**INSTRUCTIONS TO FOLLOW:** Go through the lines below. Copy those with "decrypted".
MATERIAL TO PROCESS: Begin
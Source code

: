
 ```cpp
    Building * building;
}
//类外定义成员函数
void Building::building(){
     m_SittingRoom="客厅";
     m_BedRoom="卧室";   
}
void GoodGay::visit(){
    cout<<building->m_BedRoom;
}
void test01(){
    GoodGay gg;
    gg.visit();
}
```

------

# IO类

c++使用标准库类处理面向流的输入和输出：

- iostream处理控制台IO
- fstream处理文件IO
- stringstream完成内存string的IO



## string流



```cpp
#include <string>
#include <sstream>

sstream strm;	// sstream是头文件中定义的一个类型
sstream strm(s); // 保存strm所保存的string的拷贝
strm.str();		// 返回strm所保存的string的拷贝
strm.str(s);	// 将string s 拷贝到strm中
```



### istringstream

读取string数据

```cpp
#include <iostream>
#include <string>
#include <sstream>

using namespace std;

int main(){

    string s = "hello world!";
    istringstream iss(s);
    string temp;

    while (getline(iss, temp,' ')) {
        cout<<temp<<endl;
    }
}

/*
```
MATERIAL TO PROCESS: End
MATERIAL TO PROCESS: Begin
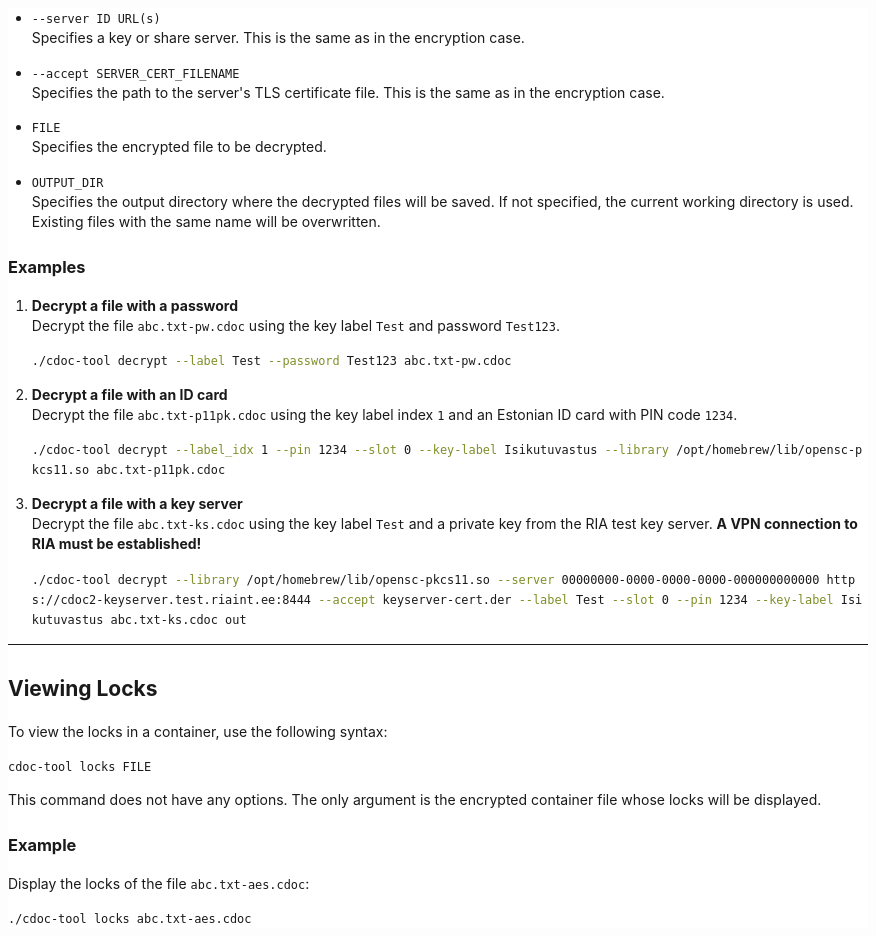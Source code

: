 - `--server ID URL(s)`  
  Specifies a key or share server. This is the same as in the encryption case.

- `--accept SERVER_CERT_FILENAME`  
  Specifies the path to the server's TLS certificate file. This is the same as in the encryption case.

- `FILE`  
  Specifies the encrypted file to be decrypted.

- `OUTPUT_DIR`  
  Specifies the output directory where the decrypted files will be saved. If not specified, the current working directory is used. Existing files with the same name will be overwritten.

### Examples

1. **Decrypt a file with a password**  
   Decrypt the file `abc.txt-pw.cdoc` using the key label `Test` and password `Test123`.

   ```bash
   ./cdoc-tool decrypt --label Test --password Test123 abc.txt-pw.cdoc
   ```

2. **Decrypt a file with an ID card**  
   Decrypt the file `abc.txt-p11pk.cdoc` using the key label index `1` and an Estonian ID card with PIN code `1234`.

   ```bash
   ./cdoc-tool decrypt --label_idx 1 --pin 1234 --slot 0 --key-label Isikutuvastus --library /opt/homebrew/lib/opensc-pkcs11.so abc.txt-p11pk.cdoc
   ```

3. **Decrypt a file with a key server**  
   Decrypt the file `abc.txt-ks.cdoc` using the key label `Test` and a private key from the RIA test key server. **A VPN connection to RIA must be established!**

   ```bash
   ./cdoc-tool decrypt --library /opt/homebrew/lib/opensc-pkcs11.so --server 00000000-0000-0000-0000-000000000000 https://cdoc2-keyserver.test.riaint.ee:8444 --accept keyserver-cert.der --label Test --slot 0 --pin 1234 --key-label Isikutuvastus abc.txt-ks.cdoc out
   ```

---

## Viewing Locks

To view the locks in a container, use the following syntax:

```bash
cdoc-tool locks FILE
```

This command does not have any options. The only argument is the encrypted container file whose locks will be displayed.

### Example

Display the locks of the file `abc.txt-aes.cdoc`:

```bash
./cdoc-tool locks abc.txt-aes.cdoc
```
MATERIAL TO PROCESS: End
**RESULT OF THE EXERCISE:**
  Specifies the encrypted file to be decrypted.
  Specifies the output directory where the decrypted files will be saved. If not specified, the current working directory is used. Existing files with the same name will be overwritten.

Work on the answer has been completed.